The Mexican bishops’ conference issued an “urgent call” for peace, saying: “It’s time to look honestly at our culture and society in order to ask ourselves how we lost respect for life and the sacred.” Last year there were more than 25,000 homicides in Mexico, the highest number since records began in 1997. The Catholic Multimedia Centre said that 23 priests have been killed in Mexico since December 2012 (see leading article).
Pope Francis has called for an end to the “useless spilling of blood” in Nicaragua after at least nine people were killed in violent protests.
“I express my closeness in prayer to that beloved country, and I join the bishops in asking for an end to any type of violence,” Francis said after praying the Regina Coeli on Sunday.
After a weekend of large protests, Daniel Ortega, the president, called off a planned programme of pension cuts. Auxiliary Bishop Silvio Baez of Managua called the protesters the “moral reservoir” of the country. “You have woken the nation up,” he said. Among those killed on Saturday was a journalist shot dead during a Facebook Live broadcast.
Cardinal Ricardo Ezzati, the Archbishop of Santiago, has said that a bishop accused of turning a blind eye to abuse should “without a doubt” resign. But Cardinal Ezzati said he could not judge whether Bishop Juan Barros of Osorno had covered up abuse by his mentor Fr Fernando Karadima. Last month Pope Francis apologised for “grave errors” in his handling of the case and summoned Chile’s bishops to a meeting.

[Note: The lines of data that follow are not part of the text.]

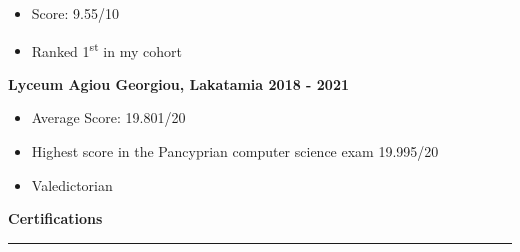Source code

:\documentclass[12pt]{article}
\begin{document}
\begin{paracol}{2}
{\begin{itemize}[leftmargin=33pt, itemsep=0pt, topsep=0pt]
            \item Score: 9.55/10\\
            \item Ranked 1\textsuperscript{st} in my cohort\\
         \end{itemize}
      }
      \vspace{0.5cm}
      \textbf{\textcolor{bgcolor}{Lyceum Agiou Georgiou, Lakatamia \hfill 2018 - 2021}}\\[0.5em]
      {\renewcommand{\labelitemi}{\textcolor{bgcolor}{\normalsize$\bullet$}}%
      \begin{itemize}[leftmargin=33pt, itemsep=0pt, topsep=0pt]
            \item Average Score: 19.801/20
            \item Highest score in the Pancyprian computer science exam 19.995/20
            \item Valedictorian
         \end{itemize}
      }
\end{paracol}
\newpage
{}
{\fontsize{14pt}{13pt}\selectfont
   \textbf{\textcolor{bgcolor}{Certifications}}\\[0.3em]
}
\hrule
\vspace{0.5cm}
\end{document}
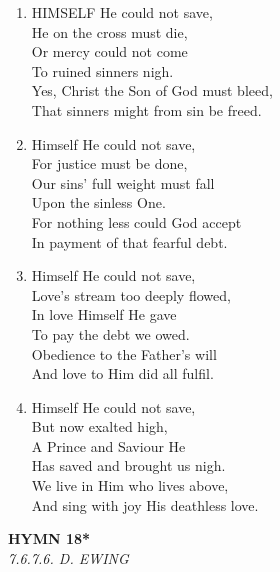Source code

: \documentclass[11pt,a4paper]{article}
\begin{document}
\begin{enumerate}
    \item HIMSELF He could not save, \\
        He on the cross must die, \\
        Or mercy could not come \\
        To ruined sinners nigh. \\
        Yes, Christ the Son of God must bleed, \\
        That sinners might from sin be freed.

    \item Himself He could not save, \\
        For justice must be done, \\
        Our sins' full weight must fall \\
        Upon the sinless One. \\
        For nothing less could God accept \\
        In payment of that fearful debt.

    \item Himself He could not save, \\
        Love's stream too deeply flowed, \\
        In love Himself He gave \\
        To pay the debt we owed. \\
        Obedience to the Father's will \\
        And love to Him did all fulfil.

    \item Himself He could not save, \\
        But now exalted high, \\
        A Prince and Saviour He \\
        Has saved and brought us nigh. \\
        We live in Him who lives above, \\
        And sing with joy His deathless love.

\end{enumerate}

\newpage
\begin{center}
    {\Large \textbf{HYMN 18*\textdagger{}}}
    \\
    \textit{7.6.7.6. D. EWING}
\end{center}
\vspace{1em}
\end{document}
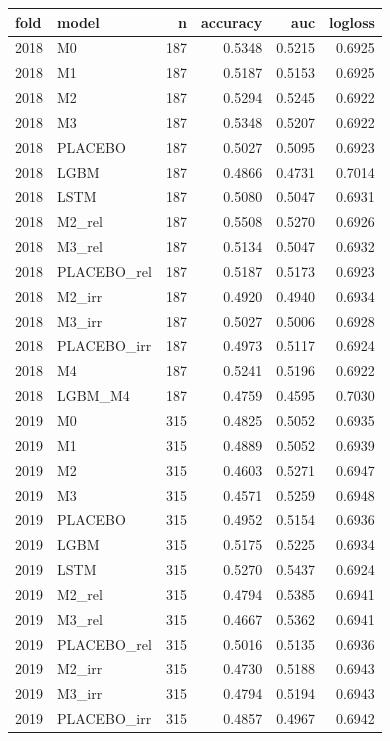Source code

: \begin{tabular}{llrrrr}
\toprule
fold & model & n & accuracy & auc & logloss \\
\midrule
2018 & M0 & 187 & 0.5348 & 0.5215 & 0.6925 \\
2018 & M1 & 187 & 0.5187 & 0.5153 & 0.6925 \\
2018 & M2 & 187 & 0.5294 & 0.5245 & 0.6922 \\
2018 & M3 & 187 & 0.5348 & 0.5207 & 0.6922 \\
2018 & PLACEBO & 187 & 0.5027 & 0.5095 & 0.6923 \\
2018 & LGBM & 187 & 0.4866 & 0.4731 & 0.7014 \\
2018 & LSTM & 187 & 0.5080 & 0.5047 & 0.6931 \\
2018 & M2\_rel & 187 & 0.5508 & 0.5270 & 0.6926 \\
2018 & M3\_rel & 187 & 0.5134 & 0.5047 & 0.6932 \\
2018 & PLACEBO\_rel & 187 & 0.5187 & 0.5173 & 0.6923 \\
2018 & M2\_irr & 187 & 0.4920 & 0.4940 & 0.6934 \\
2018 & M3\_irr & 187 & 0.5027 & 0.5006 & 0.6928 \\
2018 & PLACEBO\_irr & 187 & 0.4973 & 0.5117 & 0.6924 \\
2018 & M4 & 187 & 0.5241 & 0.5196 & 0.6922 \\
2018 & LGBM\_M4 & 187 & 0.4759 & 0.4595 & 0.7030 \\
2019 & M0 & 315 & 0.4825 & 0.5052 & 0.6935 \\
2019 & M1 & 315 & 0.4889 & 0.5052 & 0.6939 \\
2019 & M2 & 315 & 0.4603 & 0.5271 & 0.6947 \\
2019 & M3 & 315 & 0.4571 & 0.5259 & 0.6948 \\
2019 & PLACEBO & 315 & 0.4952 & 0.5154 & 0.6936 \\
2019 & LGBM & 315 & 0.5175 & 0.5225 & 0.6934 \\
2019 & LSTM & 315 & 0.5270 & 0.5437 & 0.6924 \\
2019 & M2\_rel & 315 & 0.4794 & 0.5385 & 0.6941 \\
2019 & M3\_rel & 315 & 0.4667 & 0.5362 & 0.6941 \\
2019 & PLACEBO\_rel & 315 & 0.5016 & 0.5135 & 0.6936 \\
2019 & M2\_irr & 315 & 0.4730 & 0.5188 & 0.6943 \\
2019 & M3\_irr & 315 & 0.4794 & 0.5194 & 0.6943 \\
2019 & PLACEBO\_irr & 315 & 0.4857 & 0.4967 & 0.6942 \\

\end{tabular}
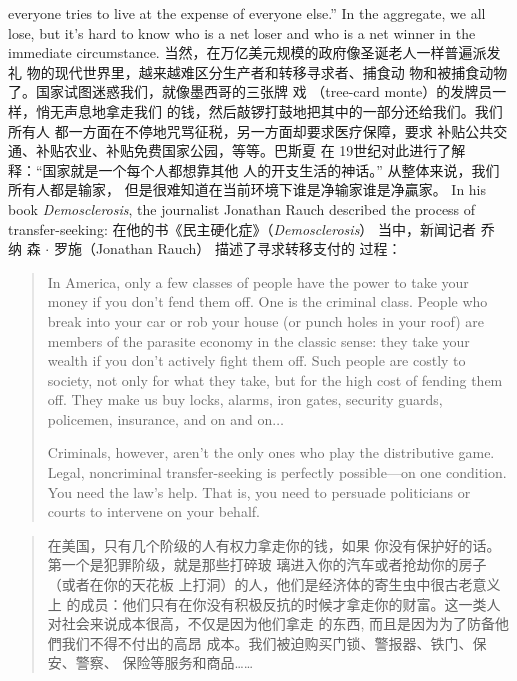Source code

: \begin{paracol}{2}
everyone tries to live at the expense of everyone else.'' In the aggregate, we all lose, but it's hard to know who is a net loser and
who is a net winner in the immediate circumstance.
\switchcolumn
当然，在万亿美元规模的政府像圣诞老人一样普遍派发礼
物的现代世界里，越来越难区分生产者和转移寻求者、捕食动
物和被捕食动物了。国家试图迷惑我们，就像墨西哥的三张牌
戏 （tree-card monte）的发牌员一样，悄无声息地拿走我们
的钱，然后敲锣打鼓地把其中的一部分还给我们。我们所有人
都一方面在不停地咒骂征税，另一方面却要求医疗保障，要求
补贴公共交通、补贴农业、补贴免费国家公园，等等。巴斯夏
在 19世纪对此进行了解释：“国家就是一个每个人都想靠其他
人的开支生活的神话。” 从整体来说，我们所有人都是输家，
但是很难知道在当前环境下谁是净输家谁是净贏家。
\switchcolumn*
In his book\textit{ Demosclerosis}, the journalist Jonathan Rauch described the process of transfer-seeking:
\switchcolumn
在他的书《民主硬化症》（\textit{Demosclerosis}） 当中，新闻记者 乔 纳 森 $\cdot$ 罗施（Jonathan Rauch） 描述了寻求转移支付的
过程：
\switchcolumn*
\begin{quotation}
In America, only a few classes of people have the power to take
your money if you don't fend them off. One is the criminal class.
People who break into your car or rob your house (or punch holes
in your roof) are members of the parasite economy in the classic
sense: they take your wealth if you don't actively fight them off.
Such people are costly to society, not only for what they take, but
for the high cost of fending them off. They make us buy locks,
alarms, iron gates, security guards, policemen, insurance, and on
and on$\ldots$


Criminals, however, aren't the only ones who play the distributive game. Legal, noncriminal transfer-seeking is perfectly possible---on one condition. You need the law's help. That is, you
need to persuade politicians or courts to intervene on your behalf.
\end{quotation}
\switchcolumn
\begin{quotation}
在美国，只有几个阶级的人有权力拿走你的钱，如果
你没有保护好的话。第一个是犯罪阶级，就是那些打碎玻
璃进入你的汽车或者抢劫你的房子（或者在你的天花板
上打洞）的人，他们是经济体的寄生虫中很古老意义上
的成员：他们只有在你没有积极反抗的时候才拿走你的财富。这一类人对社会来说成本很高，不仅是因为他们拿走
的东西, 而且是因为为了防备他們我们不得不付出的高昂
成本。我们被迫购买门锁、警报器、铁门、保安、警察、
保险等服务和商品……


\end{quotation}
\end{paracol}
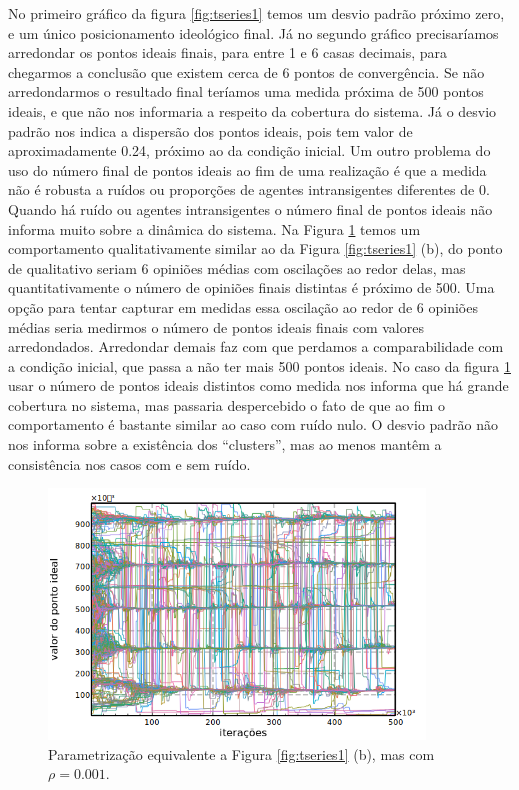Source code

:     No primeiro gráfico da figura \ref{fig:tseries1} temos um desvio padrão
    próximo zero, e um único posicionamento ideológico final. Já no segundo
    gráfico precisaríamos arredondar os pontos ideais finais, para entre 1 e 6
    casas decimais, para chegarmos a conclusão que existem cerca de 6 pontos de
    convergência. Se não arredondarmos o resultado final teríamos uma medida
    próxima de 500 pontos ideais, e que não nos informaria a respeito da
    cobertura do sistema. Já o desvio padrão nos indica a dispersão dos pontos
    ideais, pois tem valor de aproximadamente 0.24, próximo ao da condição
    inicial. Um outro problema do uso do número final de pontos ideais ao fim de
    uma realização é que a medida não é robusta a ruídos ou proporções de
    agentes intransigentes diferentes de 0. Quando há ruído ou agentes
    intransigentes o número final de pontos ideais não informa muito sobre a
    dinâmica do sistema. Na Figura \ref{fig:nonnullrho} temos um comportamento
    qualitativamente similar ao da Figura \ref{fig:tseries1} (b), do ponto de
    qualitativo seriam 6 opiniões médias com oscilações ao redor delas, mas
    quantitativamente o número de opiniões finais distintas é próximo de 500.
    Uma opção para tentar capturar em medidas essa oscilação ao redor de 6
    opiniões médias seria medirmos o número de pontos ideais finais com valores
    arredondados. Arredondar demais faz com que perdamos a comparabilidade com a
    condição inicial, que passa a não ter mais 500 pontos ideais. No caso da
    figura \ref{fig:nonnullrho} usar o número de pontos ideais distintos como
    medida nos informa que há grande cobertura no sistema, mas passaria
    despercebido o fato de que ao fim o comportamento é bastante similar ao caso
    com ruído nulo. O desvio padrão não nos informa sobre a existência dos
    ``clusters'', mas ao menos mantêm a consistência nos casos com e sem ruído.
    
  \begin{figure}[H]
    \centering
    \includegraphics[width =10cm]{ims/ts5.png}
    \caption{Parametrização equivalente a Figura \ref{fig:tseries1} (b),
      mas com \(\rho = 0.001\).}
    \label{fig:nonnullrho}
  \end{figure}

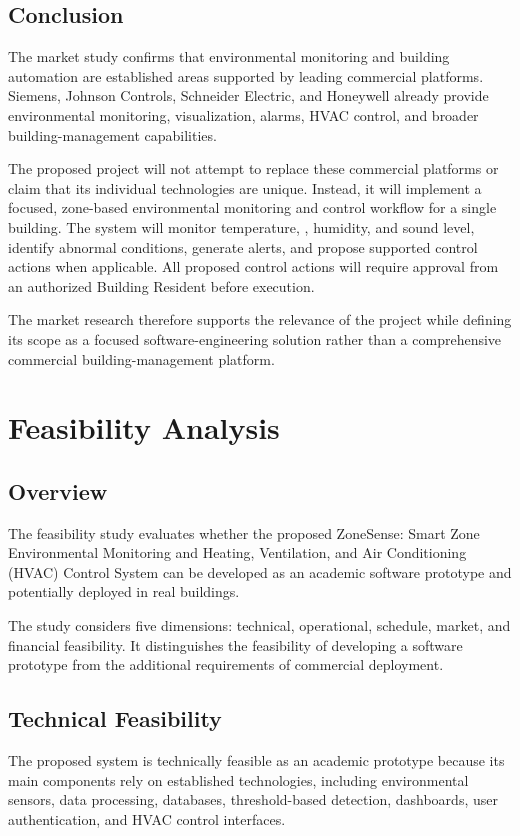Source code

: \documentclass[11pt,a4paper]{article}
\begin{document}
\subsection{Conclusion}
The market study confirms that environmental monitoring and building automation are established areas supported by leading commercial platforms. Siemens, Johnson Controls, Schneider Electric, and Honeywell already provide environmental monitoring, visualization, alarms, HVAC control, and broader building-management capabilities.

The proposed project will not attempt to replace these commercial platforms or claim that its individual technologies are unique. Instead, it will implement a focused, zone-based environmental monitoring and control workflow for a single building. The system will monitor temperature, \COtwo, humidity, and sound level, identify abnormal conditions, generate alerts, and propose supported control actions when applicable. All proposed control actions will require approval from an authorized Building Resident before execution.

The market research therefore supports the relevance of the project while defining its scope as a focused software-engineering solution rather than a comprehensive commercial building-management platform.

\clearpage
\section{Feasibility Analysis}

\subsection{Overview}
The feasibility study evaluates whether the proposed ZoneSense: Smart Zone Environmental Monitoring and Heating, Ventilation, and Air Conditioning (HVAC) Control System can be developed as an academic software prototype and potentially deployed in real buildings.

The study considers five dimensions: technical, operational, schedule, market, and financial feasibility. It distinguishes the feasibility of developing a software prototype from the additional requirements of commercial deployment.

\subsection{Technical Feasibility}
The proposed system is technically feasible as an academic prototype because its main components rely on established technologies, including environmental sensors, data processing, databases, threshold-based detection, dashboards, user authentication, and HVAC control interfaces.
\end{document}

The Pope also blamed a “lack of truthful and balanced information”. Cardinal Ezzati said that neither he nor the Chilean Church had deceived the Pope.
Canada’s bishops have issued a briefing paper to their country’s MPs and senators clarifying why Pope Francis has not apologised for abuse that occurred in Catholic residential schools set up for indigenous people.
Last month the bishops said that Francis felt he “could not personally respond” to a truth and reconciliation commission that called for him to apologise. Since then MPs have put forward motions urging Parliament to bypass the bishops and ask the Pope to apologise during a visit to Canada. But in their briefing note the bishops explained that neither they nor the Holy See had a role in running the schools. They said they had expressed remorse for the abuse several times and noted that Benedict XVI had voiced his own sorrow while meeting indigenous leaders in 2009.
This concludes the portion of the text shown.